*** Opening Given entries ***
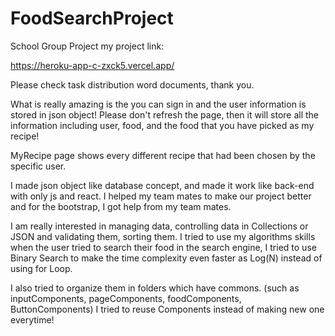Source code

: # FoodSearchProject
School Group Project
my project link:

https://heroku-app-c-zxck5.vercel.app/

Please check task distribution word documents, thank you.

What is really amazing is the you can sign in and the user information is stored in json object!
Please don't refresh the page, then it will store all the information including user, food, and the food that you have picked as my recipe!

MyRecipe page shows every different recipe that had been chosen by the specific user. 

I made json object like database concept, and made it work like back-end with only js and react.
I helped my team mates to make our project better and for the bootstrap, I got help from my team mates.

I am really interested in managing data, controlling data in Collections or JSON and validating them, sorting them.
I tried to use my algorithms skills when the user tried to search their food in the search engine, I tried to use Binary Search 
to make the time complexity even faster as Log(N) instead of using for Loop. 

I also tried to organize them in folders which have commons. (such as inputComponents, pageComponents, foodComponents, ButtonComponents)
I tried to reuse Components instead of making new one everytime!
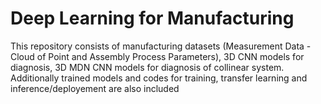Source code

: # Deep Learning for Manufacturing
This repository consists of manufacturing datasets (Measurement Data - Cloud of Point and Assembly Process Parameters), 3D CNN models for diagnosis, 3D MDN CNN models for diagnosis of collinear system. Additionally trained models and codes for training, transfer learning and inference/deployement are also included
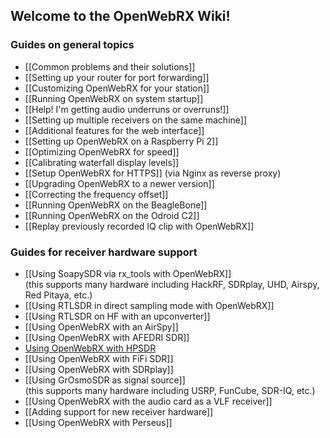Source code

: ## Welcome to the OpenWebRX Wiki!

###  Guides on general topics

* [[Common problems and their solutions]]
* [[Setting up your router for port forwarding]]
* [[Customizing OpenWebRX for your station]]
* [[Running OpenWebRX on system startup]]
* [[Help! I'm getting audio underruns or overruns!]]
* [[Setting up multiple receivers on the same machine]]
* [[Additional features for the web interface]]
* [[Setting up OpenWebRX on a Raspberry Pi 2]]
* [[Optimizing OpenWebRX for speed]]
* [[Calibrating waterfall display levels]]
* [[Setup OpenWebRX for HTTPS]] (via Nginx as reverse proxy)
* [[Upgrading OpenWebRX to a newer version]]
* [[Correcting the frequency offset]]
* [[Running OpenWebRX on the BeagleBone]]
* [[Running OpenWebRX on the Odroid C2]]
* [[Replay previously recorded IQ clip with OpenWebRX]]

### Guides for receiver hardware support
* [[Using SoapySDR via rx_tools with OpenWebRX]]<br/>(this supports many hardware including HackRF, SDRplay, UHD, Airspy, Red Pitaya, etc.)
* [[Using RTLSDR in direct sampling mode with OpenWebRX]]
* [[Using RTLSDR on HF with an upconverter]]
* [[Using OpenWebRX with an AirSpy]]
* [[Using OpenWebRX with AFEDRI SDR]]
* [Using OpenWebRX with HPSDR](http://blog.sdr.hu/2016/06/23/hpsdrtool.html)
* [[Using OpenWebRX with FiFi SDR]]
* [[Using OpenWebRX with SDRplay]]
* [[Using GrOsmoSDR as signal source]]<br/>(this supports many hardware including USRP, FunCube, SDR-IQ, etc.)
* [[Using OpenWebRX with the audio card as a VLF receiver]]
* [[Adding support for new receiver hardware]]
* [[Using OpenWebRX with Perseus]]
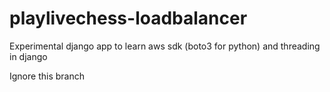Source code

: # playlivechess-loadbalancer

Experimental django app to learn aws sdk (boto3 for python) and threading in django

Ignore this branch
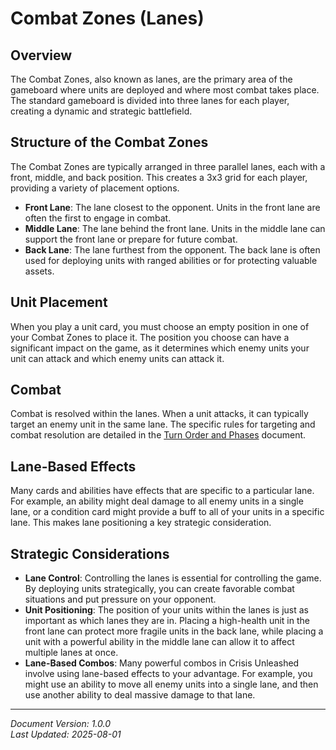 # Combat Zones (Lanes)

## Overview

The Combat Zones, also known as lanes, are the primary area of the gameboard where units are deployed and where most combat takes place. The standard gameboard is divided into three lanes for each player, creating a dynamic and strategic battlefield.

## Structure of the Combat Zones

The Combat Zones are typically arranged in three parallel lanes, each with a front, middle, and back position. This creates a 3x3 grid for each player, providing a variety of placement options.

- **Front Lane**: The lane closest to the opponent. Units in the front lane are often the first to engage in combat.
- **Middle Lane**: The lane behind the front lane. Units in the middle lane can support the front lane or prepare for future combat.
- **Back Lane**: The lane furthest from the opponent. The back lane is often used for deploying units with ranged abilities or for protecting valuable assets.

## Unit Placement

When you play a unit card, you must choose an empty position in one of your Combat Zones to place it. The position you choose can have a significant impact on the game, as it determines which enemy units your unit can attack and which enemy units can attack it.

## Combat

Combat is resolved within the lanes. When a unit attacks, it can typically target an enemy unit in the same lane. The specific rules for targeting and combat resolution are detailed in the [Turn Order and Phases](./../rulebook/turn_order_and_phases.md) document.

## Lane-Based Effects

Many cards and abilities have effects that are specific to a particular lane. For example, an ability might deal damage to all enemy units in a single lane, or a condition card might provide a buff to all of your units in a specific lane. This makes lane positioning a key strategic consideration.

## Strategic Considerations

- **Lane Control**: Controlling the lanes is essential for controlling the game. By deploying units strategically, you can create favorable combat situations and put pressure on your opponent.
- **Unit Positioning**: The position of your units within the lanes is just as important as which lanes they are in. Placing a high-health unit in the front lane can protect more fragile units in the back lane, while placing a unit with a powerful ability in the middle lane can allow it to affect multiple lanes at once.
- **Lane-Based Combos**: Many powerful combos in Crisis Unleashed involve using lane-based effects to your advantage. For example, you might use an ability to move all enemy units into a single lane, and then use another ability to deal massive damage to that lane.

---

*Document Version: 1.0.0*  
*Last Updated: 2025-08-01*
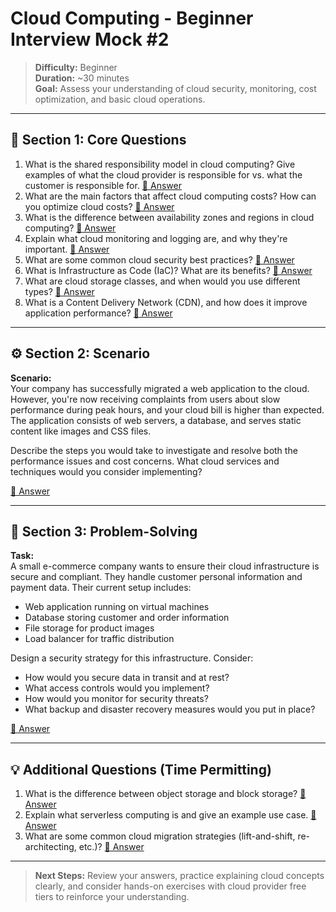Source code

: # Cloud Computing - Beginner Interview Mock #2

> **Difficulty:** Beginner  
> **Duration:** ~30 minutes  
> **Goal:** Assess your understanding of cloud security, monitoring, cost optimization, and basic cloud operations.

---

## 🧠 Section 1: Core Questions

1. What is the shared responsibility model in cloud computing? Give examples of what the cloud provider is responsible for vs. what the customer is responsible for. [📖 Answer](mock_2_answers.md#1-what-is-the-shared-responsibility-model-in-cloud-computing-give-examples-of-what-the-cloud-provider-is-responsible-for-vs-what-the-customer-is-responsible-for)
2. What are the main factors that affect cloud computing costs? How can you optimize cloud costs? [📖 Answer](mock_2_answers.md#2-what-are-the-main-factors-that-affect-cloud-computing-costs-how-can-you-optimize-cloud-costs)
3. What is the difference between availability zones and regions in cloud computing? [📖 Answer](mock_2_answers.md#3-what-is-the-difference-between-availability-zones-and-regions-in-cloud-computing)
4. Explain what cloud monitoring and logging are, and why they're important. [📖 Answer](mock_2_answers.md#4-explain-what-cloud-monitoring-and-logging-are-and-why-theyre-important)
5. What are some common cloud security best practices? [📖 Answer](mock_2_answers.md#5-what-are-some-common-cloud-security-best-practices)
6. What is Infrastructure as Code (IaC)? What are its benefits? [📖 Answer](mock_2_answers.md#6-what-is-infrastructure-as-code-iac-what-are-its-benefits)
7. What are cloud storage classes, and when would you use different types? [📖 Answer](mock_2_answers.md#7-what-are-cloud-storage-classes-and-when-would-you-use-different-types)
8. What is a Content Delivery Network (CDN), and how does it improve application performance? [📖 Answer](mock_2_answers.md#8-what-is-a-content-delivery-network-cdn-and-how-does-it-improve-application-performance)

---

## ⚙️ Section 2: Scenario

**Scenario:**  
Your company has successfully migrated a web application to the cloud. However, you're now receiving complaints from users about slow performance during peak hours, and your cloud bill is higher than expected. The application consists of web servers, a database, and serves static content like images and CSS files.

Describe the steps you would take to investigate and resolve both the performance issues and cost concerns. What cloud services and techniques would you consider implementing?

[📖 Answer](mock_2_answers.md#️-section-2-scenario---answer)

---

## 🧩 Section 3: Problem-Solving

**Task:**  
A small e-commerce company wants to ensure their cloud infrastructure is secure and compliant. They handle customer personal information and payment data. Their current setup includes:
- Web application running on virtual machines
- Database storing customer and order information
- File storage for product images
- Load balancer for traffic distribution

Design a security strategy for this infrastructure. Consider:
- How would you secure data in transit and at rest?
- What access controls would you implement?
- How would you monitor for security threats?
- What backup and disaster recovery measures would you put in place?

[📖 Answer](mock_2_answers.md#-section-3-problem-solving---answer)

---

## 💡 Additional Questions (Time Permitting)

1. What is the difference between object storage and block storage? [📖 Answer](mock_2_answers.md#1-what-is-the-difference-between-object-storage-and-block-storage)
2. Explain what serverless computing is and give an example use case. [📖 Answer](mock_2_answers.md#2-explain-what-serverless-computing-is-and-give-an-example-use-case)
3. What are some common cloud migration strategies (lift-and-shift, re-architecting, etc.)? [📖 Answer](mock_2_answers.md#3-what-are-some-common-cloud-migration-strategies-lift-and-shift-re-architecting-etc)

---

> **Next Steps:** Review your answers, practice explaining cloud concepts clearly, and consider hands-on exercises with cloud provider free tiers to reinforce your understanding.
*** Closing Given entries ***
| Assigned task |
Extract all lines of the records above that include "them".

| Answer below |
I am really interested in managing data, controlling data in Collections or JSON and validating them, sorting them.
I also tried to organize them in folders which have commons. (such as inputComponents, pageComponents, foodComponents, ButtonComponents)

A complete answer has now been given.